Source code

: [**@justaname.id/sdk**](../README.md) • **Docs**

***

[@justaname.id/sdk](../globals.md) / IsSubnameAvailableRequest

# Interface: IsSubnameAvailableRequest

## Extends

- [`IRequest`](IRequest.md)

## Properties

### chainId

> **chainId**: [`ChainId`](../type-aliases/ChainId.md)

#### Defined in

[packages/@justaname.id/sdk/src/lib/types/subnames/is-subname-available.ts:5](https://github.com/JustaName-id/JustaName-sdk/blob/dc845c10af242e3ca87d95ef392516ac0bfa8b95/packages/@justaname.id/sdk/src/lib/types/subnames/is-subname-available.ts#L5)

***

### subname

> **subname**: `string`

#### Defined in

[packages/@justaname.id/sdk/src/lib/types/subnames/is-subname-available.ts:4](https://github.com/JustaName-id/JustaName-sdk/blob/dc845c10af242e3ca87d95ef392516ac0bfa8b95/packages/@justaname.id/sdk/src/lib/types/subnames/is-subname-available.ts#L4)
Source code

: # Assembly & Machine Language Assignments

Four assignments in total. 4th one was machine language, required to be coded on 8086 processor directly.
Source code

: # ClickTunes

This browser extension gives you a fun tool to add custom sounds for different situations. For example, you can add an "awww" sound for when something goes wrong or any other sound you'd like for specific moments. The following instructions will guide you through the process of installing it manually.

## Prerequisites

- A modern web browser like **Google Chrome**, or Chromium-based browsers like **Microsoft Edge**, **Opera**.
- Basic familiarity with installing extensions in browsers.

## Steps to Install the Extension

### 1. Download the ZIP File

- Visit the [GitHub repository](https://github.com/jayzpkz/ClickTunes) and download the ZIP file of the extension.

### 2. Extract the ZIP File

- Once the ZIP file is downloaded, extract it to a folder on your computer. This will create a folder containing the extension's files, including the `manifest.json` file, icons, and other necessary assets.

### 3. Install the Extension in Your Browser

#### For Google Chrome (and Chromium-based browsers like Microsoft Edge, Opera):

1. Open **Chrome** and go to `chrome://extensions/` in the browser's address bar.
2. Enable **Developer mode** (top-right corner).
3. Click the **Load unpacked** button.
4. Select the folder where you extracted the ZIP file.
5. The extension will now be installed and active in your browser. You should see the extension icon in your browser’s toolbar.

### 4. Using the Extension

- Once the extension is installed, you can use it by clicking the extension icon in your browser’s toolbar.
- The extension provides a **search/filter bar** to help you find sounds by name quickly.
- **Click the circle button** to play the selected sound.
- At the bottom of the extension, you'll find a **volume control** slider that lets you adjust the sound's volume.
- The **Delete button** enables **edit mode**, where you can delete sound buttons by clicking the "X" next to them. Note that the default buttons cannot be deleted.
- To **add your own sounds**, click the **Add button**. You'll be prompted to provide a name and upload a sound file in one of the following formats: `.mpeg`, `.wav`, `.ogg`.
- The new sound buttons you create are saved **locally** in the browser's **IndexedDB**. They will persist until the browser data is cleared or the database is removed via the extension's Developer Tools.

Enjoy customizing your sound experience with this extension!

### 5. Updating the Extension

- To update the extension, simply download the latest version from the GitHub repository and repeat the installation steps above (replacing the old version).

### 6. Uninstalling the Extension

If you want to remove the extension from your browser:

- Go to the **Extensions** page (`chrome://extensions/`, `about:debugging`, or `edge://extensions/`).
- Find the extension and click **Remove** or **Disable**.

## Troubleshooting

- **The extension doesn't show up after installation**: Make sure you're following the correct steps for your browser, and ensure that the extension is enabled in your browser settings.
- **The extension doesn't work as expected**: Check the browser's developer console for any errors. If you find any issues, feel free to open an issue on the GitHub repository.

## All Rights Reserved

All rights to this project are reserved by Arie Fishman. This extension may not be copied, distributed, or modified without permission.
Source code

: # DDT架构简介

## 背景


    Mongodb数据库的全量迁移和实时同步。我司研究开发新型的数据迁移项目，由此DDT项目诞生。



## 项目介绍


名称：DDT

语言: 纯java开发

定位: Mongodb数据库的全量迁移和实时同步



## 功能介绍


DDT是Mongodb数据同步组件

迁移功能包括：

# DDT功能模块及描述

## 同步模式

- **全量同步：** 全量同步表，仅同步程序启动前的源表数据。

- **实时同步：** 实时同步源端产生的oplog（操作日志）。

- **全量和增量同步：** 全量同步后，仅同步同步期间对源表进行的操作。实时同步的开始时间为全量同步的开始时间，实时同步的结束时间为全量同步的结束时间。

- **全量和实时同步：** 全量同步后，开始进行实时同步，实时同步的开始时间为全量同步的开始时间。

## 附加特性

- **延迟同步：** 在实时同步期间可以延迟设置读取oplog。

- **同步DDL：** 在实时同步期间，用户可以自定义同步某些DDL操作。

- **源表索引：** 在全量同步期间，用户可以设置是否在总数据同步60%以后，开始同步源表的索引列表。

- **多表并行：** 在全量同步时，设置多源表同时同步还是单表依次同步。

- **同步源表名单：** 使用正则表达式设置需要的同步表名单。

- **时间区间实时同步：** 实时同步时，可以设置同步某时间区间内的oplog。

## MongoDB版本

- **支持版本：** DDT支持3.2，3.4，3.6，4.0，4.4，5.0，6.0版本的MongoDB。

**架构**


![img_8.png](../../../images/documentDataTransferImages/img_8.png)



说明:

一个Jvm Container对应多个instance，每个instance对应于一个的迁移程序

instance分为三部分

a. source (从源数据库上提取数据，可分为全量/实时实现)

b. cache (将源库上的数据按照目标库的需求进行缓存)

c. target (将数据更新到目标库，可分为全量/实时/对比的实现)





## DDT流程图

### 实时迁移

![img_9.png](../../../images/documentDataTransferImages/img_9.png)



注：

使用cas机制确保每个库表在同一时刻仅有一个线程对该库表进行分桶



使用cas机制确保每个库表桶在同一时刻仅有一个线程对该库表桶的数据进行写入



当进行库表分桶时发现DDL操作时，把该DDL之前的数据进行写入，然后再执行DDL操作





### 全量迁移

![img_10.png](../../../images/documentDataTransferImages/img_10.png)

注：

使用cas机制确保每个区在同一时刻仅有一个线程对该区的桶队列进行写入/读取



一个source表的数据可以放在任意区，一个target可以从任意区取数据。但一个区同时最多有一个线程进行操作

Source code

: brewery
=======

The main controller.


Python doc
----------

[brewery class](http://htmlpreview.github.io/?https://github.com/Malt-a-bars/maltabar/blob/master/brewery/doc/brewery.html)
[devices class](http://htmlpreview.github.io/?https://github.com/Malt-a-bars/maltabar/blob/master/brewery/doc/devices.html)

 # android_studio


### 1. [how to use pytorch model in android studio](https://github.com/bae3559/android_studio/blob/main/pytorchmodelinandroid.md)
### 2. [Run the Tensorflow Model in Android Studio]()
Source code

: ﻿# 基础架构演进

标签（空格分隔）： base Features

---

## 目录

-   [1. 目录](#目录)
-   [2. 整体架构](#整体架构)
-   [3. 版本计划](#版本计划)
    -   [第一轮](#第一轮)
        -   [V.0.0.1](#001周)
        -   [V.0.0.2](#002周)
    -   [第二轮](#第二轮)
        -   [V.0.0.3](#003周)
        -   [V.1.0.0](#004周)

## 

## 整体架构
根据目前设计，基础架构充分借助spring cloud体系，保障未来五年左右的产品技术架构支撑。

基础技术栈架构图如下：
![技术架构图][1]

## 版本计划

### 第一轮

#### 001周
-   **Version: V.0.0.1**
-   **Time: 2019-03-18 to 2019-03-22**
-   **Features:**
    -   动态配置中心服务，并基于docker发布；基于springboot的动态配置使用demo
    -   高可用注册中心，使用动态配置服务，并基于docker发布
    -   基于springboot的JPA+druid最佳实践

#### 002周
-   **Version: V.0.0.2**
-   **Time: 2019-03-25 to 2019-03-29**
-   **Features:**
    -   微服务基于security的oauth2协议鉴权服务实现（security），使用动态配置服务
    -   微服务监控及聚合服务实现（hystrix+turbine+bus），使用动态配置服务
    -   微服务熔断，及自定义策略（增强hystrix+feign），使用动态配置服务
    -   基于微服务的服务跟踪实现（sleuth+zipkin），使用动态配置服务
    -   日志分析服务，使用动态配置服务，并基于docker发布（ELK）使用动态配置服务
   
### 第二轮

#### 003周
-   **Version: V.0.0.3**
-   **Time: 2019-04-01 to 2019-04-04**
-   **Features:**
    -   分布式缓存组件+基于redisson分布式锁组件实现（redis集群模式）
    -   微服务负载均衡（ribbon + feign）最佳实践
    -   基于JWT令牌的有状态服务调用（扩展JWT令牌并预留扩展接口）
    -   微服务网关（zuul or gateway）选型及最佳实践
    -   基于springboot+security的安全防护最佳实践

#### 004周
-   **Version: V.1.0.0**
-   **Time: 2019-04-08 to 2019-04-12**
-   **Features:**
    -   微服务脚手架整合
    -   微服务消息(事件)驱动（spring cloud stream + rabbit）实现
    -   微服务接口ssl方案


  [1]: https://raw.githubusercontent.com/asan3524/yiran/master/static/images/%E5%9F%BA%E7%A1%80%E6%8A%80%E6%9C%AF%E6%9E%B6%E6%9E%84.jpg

> WHAT YOU HAVE TO DO:
In the listing above, find the line holding "定位: Mongodb数据库的全量迁移和实时同步" and the line holding "## MongoDB版本", then output those two lines and every line between them exactly.

> TASK RESPONSE:
定位: Mongodb数据库的全量迁移和实时同步



## 功能介绍


DDT是Mongodb数据同步组件

迁移功能包括：

# DDT功能模块及描述

## 同步模式

- **全量同步：** 全量同步表，仅同步程序启动前的源表数据。

- **实时同步：** 实时同步源端产生的oplog（操作日志）。

- **全量和增量同步：** 全量同步后，仅同步同步期间对源表进行的操作。实时同步的开始时间为全量同步的开始时间，实时同步的结束时间为全量同步的结束时间。

- **全量和实时同步：** 全量同步后，开始进行实时同步，实时同步的开始时间为全量同步的开始时间。

## 附加特性

- **延迟同步：** 在实时同步期间可以延迟设置读取oplog。

- **同步DDL：** 在实时同步期间，用户可以自定义同步某些DDL操作。

- **源表索引：** 在全量同步期间，用户可以设置是否在总数据同步60%以后，开始同步源表的索引列表。

- **多表并行：** 在全量同步时，设置多源表同时同步还是单表依次同步。

- **同步源表名单：** 使用正则表达式设置需要的同步表名单。

- **时间区间实时同步：** 实时同步时，可以设置同步某时间区间内的oplog。

## MongoDB版本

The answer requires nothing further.